_Your instructions_
Repeat only part of the entries. Start at the line that has "<br><hr><br>" and keep going through the last line, exactly as given.

[Records for this exercise Boundary: Start]

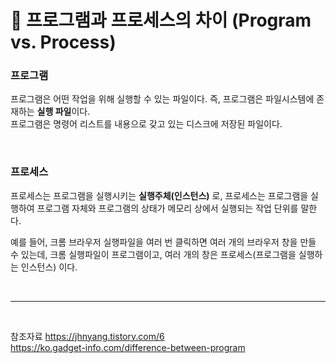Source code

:# 📝 프로그램과 프로세스의 차이 (Program vs. Process)

### 프로그램

프로그램은 어떤 작업을 위해 실행할 수 있는 파일이다. 즉, 프로그램은 파일시스템에 존재하는 **실행 파일**이다.<br>
프로그램은 명령어 리스트를 내용으로 갖고 있는 디스크에 저장된 파일이다.

<br>

### 프로세스

프로세스는 프로그램을 실행시키는 **실행주체(인스턴스)** 로, 프로세스는 프로그램을 실행하여 프로그램 자체와 프로그램의 상태가 메모리 상에서 실행되는 작업 단위를 말한다.<br>

예를 들어, 크롬 브라우저 실행파일을 여러 번 클릭하면 여러 개의 브라우저 창을 만들 수 있는데, 크롬 실행파일이 프로그램이고, 여러 개의 창은 프로세스(프로그램을 실행하는 인스턴스) 이다.

<br><hr><br>

참조자료
https://jhnyang.tistory.com/6 <br>
https://ko.gadget-info.com/difference-between-program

[Records for this exercise Boundary: End]

_Response box_
<br><hr><br>

참조자료
https://jhnyang.tistory.com/6 <br>
https://ko.gadget-info.com/difference-between-program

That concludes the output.